Natural anticoagulant proteins:
We studied soluble thrombomodulin (both as an endothelial marker and an anticoagulant protein), AT, and protein C as natural anticoagulants. Despite the median levels of s-thrombomudulin was not different between ICU, non-ICU, and control groups, in a study by Goshua et al, it was shown to be correlated with the hospital discharge status and mortality in Covid-19 patients . One of our study limitations is that we could not evaluate the correlation of levels of biomarkers with mortality as our cohort only contained 6 patients in the non-survivor group. Median AT and protein C levels were found to be significantly decreased in patient group compared to the control group and this decrease was more profound in the ICU group showing an initial decrease of the anticoagulant system.
Limitations of our study:
Our study had several limitations.
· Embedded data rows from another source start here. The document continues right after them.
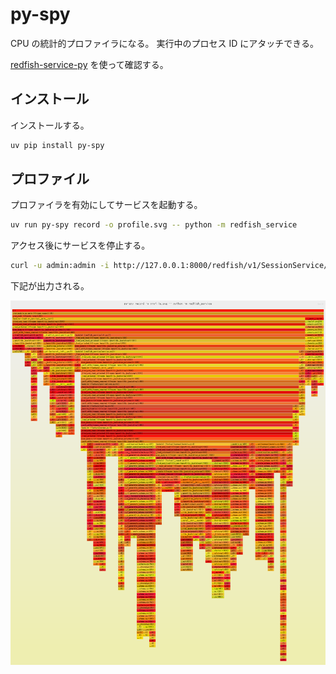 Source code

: # py-spy

CPU の統計的プロファイラになる。
実行中のプロセス ID にアタッチできる。

[redfish-service-py](https://github.com/9506hqwy/redfish-service-py) を使って確認する。

## インストール

インストールする。

```sh
uv pip install py-spy
```

## プロファイル

プロファイラを有効にしてサービスを起動する。

```sh
uv run py-spy record -o profile.svg -- python -m redfish_service
```

アクセス後にサービスを停止する。

```sh
curl -u admin:admin -i http://127.0.0.1:8000/redfish/v1/SessionService/Sessions
```

下記が出力される。

![py-spy の可視化](../_static/image/py-spy.png "py-spy の可視化")
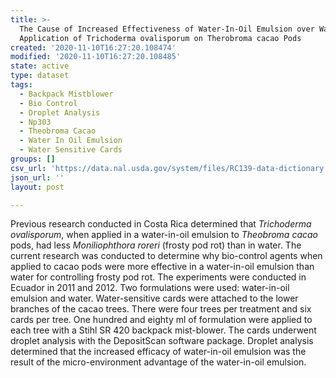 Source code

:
 ```yaml
---
title: >-
  The Cause of Increased Effectiveness of Water-In-Oil Emulsion over Water
  Application of Trichoderma ovalisporum on Therobroma cacao Pods
created: '2020-11-10T16:27:20.108474'
modified: '2020-11-10T16:27:20.108485'
state: active
type: dataset
tags:
  - Backpack Mistblower
  - Bio Control
  - Droplet Analysis
  - Np303
  - Theobroma Cacao
  - Water In Oil Emulsion
  - Water Sensitive Cards
groups: []
csv_url: 'https://data.nal.usda.gov/system/files/RC139-data-dictionary.csv'
json_url: ''
layout: post

---
```

<p>Previous research conducted in Costa Rica determined that <em>Trichoderma ovalisporum</em>, when applied in a water-in-oil emulsion to <em>Theobroma cacao</em> pods, had  less <em>Moniliophthora roreri</em> (frosty pod rot) than in water.  The current research was conducted to determine why bio-control agents when applied to cacao pods were more effective in a water-in-oil emulsion than water for controlling frosty pod rot.  The experiments were conducted in Ecuador in 2011 and 2012.  Two formulations were used: water-in-oil emulsion and water.  Water-sensitive cards were attached to the lower branches of the cacao trees.  There were four trees per treatment and six cards per tree.  One hundred and eighty ml of formulation were applied to each tree with a Stihl SR 420 backpack mist-blower.  The cards underwent droplet analysis with the DepositScan software package. Droplet analysis determined that the increased efficacy of water-in-oil emulsion was the result of the micro-environment advantage of the water-in-oil emulsion.</p>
The number of patients in the cohort was small, even smaller in subgroups. The budget of our grant limited the number of patients studied, therefore we could only include the minimum number of patient and control subjects that can enable statistical analysis. Despite we tried to evaluate different parts of coagulation activation, we could not correlate these biomarkers with a viscoelastic evaluation such as TEG or ROTEM as we lacked this system. For PDMP levels it would have been more specific to evaluate them via flow cytometry, however, this method required immediate evaluation of cells and microparticles with a fresh sample, we could only collect and freeze samples and study all in once therefore we preferred the ELISA method in every marker to have the opportunity to study them together. Another limitation was that the number of patients in ICU, non-ICU, survivor, and non-survivor subgroups were low, disabling us to evaluate the effect of the markers over survival and ICU stay. Because of a limited budget of the grant, we could not evaluate tissue factor, von Willebrand factor, and other coagulation factor levels. The evaluation of all factors will also have a reflection on how coagulation is activated in Covid-19.